Aber jetzt hat der gleiche Benedikt Weibel, damals bekennendes Mitglied der SP, einen Aufruf lanciert. Die Headline: «Service public: Schafft den Begriff ab!» Er möchte den «Service public» ersetzt haben durch die Begriffe «Infrastruktur» und «Grundversorgung». Sie seien wesentlich «präziser», sagt er. (*)
Muss das sein?
Erstens: Die Aussage, die Begriffe «Infrastruktur» und «Grundversorgung» seien präziser als «Service public», ist falsch. Wer etwa in Wikipedia unter dem Stichwort «Infrastruktur» nachschaut, der sieht, dass darunter ganz verschiedene Dinge verstanden werden können. Der Begriff bezieht sich zwar immer, wie das Wort es sagt, auf einen «Unterbau», aber eben sowohl auf den «Unterbau» von materiellen wie auch von «institutionellen» Dingen. Wer von «Infrastruktur» spricht, kann dabei von Bauwerken, zum Beispiel von Strassen, sprechen. Er kann aber ebenso gut auch von Institutionen oder Organisationen sprechen, zum Beispiel von den Krankenhäusern und Krankenkassen im Gesundheitswesen.
Zweitens und massgebend: Eine wichtige Komponente des Wortes «Service public» fällt bei diesen beiden neuen Begriffen weg: der Service, die Dienstleistung, der Dienst an der Gemeinschaft.

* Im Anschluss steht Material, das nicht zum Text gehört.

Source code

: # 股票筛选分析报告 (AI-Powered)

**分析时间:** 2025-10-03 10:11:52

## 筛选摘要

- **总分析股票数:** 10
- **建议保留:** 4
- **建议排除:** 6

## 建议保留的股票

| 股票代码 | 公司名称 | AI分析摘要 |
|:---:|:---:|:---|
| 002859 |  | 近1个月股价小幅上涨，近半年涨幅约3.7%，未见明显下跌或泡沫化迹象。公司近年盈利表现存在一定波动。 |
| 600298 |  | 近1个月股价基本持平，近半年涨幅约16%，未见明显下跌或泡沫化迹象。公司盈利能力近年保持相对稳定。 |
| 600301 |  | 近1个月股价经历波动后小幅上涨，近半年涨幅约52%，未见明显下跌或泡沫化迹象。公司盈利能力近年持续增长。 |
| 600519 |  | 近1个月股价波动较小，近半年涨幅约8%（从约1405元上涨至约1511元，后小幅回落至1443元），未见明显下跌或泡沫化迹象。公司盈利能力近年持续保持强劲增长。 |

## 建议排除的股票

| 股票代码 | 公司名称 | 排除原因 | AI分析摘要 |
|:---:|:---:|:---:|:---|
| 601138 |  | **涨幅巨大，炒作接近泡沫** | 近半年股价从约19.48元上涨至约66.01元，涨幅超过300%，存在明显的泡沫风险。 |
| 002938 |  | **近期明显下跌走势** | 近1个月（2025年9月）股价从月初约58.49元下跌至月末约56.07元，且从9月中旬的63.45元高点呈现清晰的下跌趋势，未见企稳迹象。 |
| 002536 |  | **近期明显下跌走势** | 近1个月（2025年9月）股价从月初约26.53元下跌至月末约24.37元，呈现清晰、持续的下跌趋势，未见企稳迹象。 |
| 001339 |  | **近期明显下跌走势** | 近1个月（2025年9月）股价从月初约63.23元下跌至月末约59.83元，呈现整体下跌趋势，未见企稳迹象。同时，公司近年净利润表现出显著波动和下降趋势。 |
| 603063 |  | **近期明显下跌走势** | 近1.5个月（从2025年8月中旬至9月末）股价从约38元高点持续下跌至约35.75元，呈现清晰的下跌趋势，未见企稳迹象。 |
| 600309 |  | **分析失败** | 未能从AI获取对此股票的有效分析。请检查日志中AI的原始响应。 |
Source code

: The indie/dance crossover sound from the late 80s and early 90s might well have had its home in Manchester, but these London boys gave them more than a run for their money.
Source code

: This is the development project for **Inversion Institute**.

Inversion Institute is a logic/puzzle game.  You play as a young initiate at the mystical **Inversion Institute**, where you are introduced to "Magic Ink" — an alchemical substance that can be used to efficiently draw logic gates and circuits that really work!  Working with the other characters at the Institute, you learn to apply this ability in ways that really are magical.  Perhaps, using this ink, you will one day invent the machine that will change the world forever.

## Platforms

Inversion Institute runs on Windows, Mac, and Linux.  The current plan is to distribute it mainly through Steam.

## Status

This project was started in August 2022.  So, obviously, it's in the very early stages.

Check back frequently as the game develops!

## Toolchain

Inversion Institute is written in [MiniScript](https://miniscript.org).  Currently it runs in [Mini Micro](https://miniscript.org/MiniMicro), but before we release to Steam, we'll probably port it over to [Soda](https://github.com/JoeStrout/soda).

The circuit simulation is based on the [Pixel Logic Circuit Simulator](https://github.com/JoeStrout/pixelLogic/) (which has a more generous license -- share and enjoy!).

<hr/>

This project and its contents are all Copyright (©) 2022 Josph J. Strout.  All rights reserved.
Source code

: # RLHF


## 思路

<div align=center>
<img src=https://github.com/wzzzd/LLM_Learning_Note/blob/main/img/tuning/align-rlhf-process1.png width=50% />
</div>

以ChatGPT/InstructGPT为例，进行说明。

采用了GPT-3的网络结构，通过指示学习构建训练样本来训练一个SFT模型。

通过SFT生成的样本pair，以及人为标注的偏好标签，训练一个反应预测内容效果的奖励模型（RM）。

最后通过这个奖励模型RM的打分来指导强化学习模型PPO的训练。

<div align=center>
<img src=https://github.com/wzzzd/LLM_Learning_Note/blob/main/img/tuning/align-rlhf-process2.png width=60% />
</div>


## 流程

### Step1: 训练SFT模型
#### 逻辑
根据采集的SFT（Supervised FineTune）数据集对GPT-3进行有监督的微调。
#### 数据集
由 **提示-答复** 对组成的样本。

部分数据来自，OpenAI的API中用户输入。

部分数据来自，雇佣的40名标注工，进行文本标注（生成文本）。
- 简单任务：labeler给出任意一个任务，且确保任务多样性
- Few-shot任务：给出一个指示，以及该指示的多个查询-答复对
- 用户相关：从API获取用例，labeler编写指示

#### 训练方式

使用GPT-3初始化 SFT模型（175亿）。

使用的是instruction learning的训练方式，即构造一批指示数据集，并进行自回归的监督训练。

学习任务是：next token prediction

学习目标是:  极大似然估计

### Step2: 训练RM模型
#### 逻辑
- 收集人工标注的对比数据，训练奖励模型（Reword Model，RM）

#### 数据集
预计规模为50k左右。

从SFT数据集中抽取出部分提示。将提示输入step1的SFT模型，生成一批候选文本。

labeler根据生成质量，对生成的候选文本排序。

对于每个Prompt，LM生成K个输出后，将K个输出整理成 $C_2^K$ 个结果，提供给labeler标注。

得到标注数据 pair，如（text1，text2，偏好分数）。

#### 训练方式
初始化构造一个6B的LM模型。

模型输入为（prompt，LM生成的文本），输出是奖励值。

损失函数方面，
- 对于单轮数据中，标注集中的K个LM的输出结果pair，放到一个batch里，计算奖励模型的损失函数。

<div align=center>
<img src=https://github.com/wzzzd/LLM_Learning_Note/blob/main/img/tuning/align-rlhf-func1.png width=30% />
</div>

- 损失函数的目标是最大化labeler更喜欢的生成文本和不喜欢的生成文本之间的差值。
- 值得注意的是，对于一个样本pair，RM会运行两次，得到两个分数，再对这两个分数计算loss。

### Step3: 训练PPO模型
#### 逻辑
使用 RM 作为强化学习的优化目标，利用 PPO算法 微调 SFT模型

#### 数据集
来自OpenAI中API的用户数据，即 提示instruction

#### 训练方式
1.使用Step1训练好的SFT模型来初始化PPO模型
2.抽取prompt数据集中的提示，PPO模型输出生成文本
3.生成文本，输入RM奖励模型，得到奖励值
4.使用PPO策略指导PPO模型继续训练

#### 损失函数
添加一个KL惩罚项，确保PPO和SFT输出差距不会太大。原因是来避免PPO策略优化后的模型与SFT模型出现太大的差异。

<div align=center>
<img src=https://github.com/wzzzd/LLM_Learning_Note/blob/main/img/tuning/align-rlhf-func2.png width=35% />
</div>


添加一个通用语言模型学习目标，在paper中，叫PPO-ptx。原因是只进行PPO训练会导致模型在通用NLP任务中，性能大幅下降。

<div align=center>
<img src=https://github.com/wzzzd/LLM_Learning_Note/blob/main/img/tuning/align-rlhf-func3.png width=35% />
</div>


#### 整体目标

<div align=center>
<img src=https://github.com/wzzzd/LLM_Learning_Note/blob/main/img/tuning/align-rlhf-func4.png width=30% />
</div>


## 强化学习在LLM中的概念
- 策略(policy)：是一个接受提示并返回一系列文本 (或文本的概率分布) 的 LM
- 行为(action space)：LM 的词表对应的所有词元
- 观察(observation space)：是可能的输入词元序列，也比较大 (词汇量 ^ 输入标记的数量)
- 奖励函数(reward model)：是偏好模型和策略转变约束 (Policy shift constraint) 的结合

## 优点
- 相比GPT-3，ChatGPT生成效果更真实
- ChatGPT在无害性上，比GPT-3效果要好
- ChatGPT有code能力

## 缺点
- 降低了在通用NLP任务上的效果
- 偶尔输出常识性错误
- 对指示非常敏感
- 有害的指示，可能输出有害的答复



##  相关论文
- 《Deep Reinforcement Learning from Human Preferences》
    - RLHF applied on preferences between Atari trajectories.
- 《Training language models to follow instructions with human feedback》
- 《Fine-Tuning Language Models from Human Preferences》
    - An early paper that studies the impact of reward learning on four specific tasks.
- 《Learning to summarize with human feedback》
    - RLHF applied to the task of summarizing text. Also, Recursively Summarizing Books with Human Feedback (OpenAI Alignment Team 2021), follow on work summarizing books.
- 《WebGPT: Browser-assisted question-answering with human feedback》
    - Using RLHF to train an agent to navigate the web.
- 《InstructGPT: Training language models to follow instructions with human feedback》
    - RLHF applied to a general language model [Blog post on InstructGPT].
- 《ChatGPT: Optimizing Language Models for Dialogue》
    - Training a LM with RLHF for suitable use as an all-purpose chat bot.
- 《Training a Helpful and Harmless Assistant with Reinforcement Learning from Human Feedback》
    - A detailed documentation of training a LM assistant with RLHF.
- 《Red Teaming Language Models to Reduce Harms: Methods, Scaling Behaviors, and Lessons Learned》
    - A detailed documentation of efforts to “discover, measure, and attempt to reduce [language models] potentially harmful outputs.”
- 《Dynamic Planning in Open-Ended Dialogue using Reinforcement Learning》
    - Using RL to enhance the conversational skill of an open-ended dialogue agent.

Seit etwa 1980 kann man beobachten, wie das neoliberale Gedankengut einer Seuche gleich immer weitere Gebiete der Erde erfasst und umwandelt. Das Grundprinzip des Neoliberalismus ist: Jedermann soll das Recht haben, ohne jede Einschränkung und mit welchem Business auch immer, Geld zu machen. Dann: Alles, womit man Geld machen kann, soll privatisiert werden, die Gewinne gehören per definitionem dem Unternehmer, demjenigen, der etwas unternimmt (wogegen defizitäre Aktionen dem Staat zufallen sollen, mögliche Verluste sollen von den Steuerzahlern übernommen werden). Dann: Geld aus Geld zu machen, ist nicht nur erlaubt, es ist sogar erwünscht, weil es das Geld dorthin bringt, wo es hingehört: zu denen, die schon davon haben, weil sie erneut Geld aus dem Geld machen werden – während die Armen es ja nur «brauchen» würden. In dieses neoliberale Gedankengut passen auch «Infrastruktur» und «Grundversorgung» hinein. Damit die Menschen Trinkwasser zur Verfügung haben, braucht es eine «Infrastruktur», nämlich die Wasserleitungen, und es ist eine «Grundversorgung», ein Muss zum Überleben. Die Wasserversorgung wird aber weltweit mehr und mehr privatisiert, weil man damit ja Geld machen kann. In den USA zum Beispiel, aber auch in anderen Ländern. Chile zum Beispiel hat die gesamte Wasserversorgung privatisiert. Auch die Verkehrs-Infrastruktur kann privatisiert werden – zum Geldmachen. Italien zum Beispiel hat die Autobahnen privatisiert – mit Folgen. Man denke an die kürzlich eingestürzte Autobahnbrücke in Genua. Konkret: Beide Begriffe, «Infrastruktur» wie auch «Grundversorgung», sagen nichts aus über die Besitzverhältnisse und die daraus entstehenden Profit-Möglichkeiten, nichts über die neoliberale Tendenz zur Privatisierung.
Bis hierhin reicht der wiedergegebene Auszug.